Oops

I am finally getting the hang of debugging kernel crashes. None too soon as I got my first OOPS report from the -rc kernel with OMFS, from a gentleman who is intentionally corrupting his FS (“fuzzing” in the infosec lingo). After a frustrating weekend in which I had inadvertantly fixed the bug but didn’t realize it because I was testing the wrong module, I can now claim success. One down, several more to go.
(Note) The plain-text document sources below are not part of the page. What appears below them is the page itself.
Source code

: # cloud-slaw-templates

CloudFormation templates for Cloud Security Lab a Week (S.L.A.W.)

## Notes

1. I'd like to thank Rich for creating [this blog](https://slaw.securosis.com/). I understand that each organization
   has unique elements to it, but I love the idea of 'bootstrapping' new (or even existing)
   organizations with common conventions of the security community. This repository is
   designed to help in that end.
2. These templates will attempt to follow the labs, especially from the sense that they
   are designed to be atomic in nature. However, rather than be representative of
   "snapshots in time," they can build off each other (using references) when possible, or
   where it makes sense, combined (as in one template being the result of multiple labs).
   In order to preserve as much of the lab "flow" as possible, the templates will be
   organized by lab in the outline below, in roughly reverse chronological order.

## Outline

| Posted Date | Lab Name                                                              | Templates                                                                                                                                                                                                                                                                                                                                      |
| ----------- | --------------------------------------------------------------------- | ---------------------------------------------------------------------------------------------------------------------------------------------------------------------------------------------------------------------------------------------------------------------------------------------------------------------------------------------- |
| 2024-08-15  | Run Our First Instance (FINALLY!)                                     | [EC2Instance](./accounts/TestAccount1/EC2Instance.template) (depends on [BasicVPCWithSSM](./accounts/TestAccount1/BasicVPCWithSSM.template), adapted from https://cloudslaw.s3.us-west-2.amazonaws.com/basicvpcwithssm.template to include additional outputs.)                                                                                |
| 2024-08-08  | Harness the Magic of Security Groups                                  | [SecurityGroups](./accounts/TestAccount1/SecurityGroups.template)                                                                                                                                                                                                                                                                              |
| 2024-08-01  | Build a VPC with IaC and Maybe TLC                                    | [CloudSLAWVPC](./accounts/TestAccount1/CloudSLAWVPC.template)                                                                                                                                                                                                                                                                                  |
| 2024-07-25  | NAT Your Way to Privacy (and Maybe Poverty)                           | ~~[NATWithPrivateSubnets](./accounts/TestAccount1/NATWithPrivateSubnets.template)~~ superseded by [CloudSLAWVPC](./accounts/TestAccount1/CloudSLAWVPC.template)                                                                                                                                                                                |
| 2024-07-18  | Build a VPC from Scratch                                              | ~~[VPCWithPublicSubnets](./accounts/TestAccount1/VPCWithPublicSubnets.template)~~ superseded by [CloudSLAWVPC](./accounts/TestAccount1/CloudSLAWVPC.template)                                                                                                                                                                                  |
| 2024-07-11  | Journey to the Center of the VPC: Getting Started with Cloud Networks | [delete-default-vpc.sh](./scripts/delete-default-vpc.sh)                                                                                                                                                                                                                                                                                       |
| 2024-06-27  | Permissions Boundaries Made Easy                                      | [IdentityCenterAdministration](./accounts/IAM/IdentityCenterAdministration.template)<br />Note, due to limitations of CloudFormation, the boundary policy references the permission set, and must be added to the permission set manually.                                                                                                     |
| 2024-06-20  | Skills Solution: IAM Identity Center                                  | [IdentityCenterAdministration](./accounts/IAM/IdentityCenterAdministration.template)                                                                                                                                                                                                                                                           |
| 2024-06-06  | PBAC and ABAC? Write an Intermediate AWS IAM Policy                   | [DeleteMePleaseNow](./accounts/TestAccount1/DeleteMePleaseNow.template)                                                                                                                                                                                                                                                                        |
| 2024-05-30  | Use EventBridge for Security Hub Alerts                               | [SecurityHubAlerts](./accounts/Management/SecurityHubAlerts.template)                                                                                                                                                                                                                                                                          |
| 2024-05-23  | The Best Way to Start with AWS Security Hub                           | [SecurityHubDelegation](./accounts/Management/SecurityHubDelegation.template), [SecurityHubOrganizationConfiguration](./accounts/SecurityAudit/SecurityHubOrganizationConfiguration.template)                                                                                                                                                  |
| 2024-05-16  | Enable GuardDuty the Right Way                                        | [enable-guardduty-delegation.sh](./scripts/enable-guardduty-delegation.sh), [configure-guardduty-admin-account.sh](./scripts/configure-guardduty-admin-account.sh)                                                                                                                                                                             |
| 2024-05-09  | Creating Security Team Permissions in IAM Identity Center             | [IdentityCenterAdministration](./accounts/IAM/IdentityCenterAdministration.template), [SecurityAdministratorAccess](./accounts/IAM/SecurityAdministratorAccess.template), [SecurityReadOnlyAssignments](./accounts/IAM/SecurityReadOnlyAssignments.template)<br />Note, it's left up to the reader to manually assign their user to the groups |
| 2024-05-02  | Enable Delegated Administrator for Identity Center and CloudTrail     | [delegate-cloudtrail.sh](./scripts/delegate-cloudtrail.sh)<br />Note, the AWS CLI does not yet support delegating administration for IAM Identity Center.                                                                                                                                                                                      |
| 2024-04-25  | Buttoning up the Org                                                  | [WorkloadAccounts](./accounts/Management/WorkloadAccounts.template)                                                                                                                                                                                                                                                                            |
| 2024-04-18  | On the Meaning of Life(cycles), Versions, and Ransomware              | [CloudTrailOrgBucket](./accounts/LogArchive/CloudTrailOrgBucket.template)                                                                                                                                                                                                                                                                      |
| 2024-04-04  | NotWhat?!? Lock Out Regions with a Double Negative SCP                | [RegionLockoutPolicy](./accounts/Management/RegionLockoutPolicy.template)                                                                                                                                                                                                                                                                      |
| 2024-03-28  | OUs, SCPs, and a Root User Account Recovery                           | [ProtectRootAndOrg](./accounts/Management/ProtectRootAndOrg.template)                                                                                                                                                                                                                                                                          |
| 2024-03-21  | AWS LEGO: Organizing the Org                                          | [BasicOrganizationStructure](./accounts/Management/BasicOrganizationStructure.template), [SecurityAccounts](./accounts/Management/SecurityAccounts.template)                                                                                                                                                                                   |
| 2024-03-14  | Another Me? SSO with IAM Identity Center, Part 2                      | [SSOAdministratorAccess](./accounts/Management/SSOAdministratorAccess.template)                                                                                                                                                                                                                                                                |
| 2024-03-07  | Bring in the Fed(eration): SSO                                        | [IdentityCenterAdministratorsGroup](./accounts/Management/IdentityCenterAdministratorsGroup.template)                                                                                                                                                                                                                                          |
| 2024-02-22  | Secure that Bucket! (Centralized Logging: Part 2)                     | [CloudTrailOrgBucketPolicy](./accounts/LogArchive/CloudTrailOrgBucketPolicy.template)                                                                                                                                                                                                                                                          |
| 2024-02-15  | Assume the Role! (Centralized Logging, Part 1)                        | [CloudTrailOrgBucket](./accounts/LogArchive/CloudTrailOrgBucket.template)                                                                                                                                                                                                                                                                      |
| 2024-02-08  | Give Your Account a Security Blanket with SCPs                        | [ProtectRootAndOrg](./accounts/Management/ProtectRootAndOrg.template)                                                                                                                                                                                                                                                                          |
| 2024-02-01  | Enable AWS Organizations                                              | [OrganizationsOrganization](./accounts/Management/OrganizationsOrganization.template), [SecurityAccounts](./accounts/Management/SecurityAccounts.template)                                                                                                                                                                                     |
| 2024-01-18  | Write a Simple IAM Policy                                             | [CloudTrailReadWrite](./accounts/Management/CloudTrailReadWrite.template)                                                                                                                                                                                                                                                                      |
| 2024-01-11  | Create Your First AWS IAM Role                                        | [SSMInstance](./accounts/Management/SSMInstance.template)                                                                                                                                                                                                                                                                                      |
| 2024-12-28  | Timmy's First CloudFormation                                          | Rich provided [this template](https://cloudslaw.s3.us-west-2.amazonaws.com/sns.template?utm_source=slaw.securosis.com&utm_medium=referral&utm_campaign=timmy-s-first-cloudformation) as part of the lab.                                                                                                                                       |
Detective work after the jump if you care for the nerdy stuff.
Oops report:


BUG: unable to handle kernel paging request at c978e004
IP: [(c032298e)] omfs_readdir+0x18e/0x32f
Oops: 0000 [#1] PREEMPT DEBUG_PAGEALLOC
[...]
EIP: 0060:[(c032298e)] EFLAGS: 00010287 CPU: 0
EIP is at omfs_readdir+0x18e/0x32f
EAX: c978d000 EBX: 00000000 ECX: cbfcfaf8 EDX: cb2cf100
ESI: 00001000 EDI: 00000800 EBP: cb2d3f68 ESP: cb2d3f0c
DS: 007b ES: 007b FS: 0000 GS: 0033 SS: 0068
[...]
[(c018a820)] ? filldir64+0x0/0xcd
[(c018a9f2)] ? vfs_readdir+0x56/0x82
[(c018a820)] ? filldir64+0x0/0xcd
[(c018aa7c)] ? sys_getdents64+0x5e/0xa0
[(c01038bd)] ? sysenter_do_call+0x12/0x31
=======================
Code: 00 89 f0 89 f3 0f ac f8 14 81 e3 ff ff 0f 00 48 8d
14 c5 b8 01 00 00 89 45 cc 89 55 f0 e9 8c 01 00 00 8b 4d c8 8b 75 f0 8b
41 18 (8b) 54 30 04 8b 04 30 31 f6 89 5d dc 89 d1 8b 55 b8 0f c8 0f c9

First step is to look at the faulting instruction. Running the “Code:” part through ~/linux/scripts/decodecode yields the disassembly:


8b 4d c8             	mov    -0x38(%ebp),%ecx
8b 75 f0             	mov    -0x10(%ebp),%esi
8b 41 18             	mov    0x18(%ecx),%eax
8b 54 30 04          	mov    0x4(%eax,%esi,1),%edx <=== here
8b 04 30             	mov    (%eax,%esi,1),%eax
31 f6                	xor    %esi,%esi

So the instruction is dereferencing the address [(eax+esi)*1+4]. From the register dump, EAX=c978d000. That looks like a pointer. ESI is 00001000, which is probably the index to an array. 0x1000 happens to be PAGE_SIZE which explains the page fault (kernel paging request) at the top of the oops.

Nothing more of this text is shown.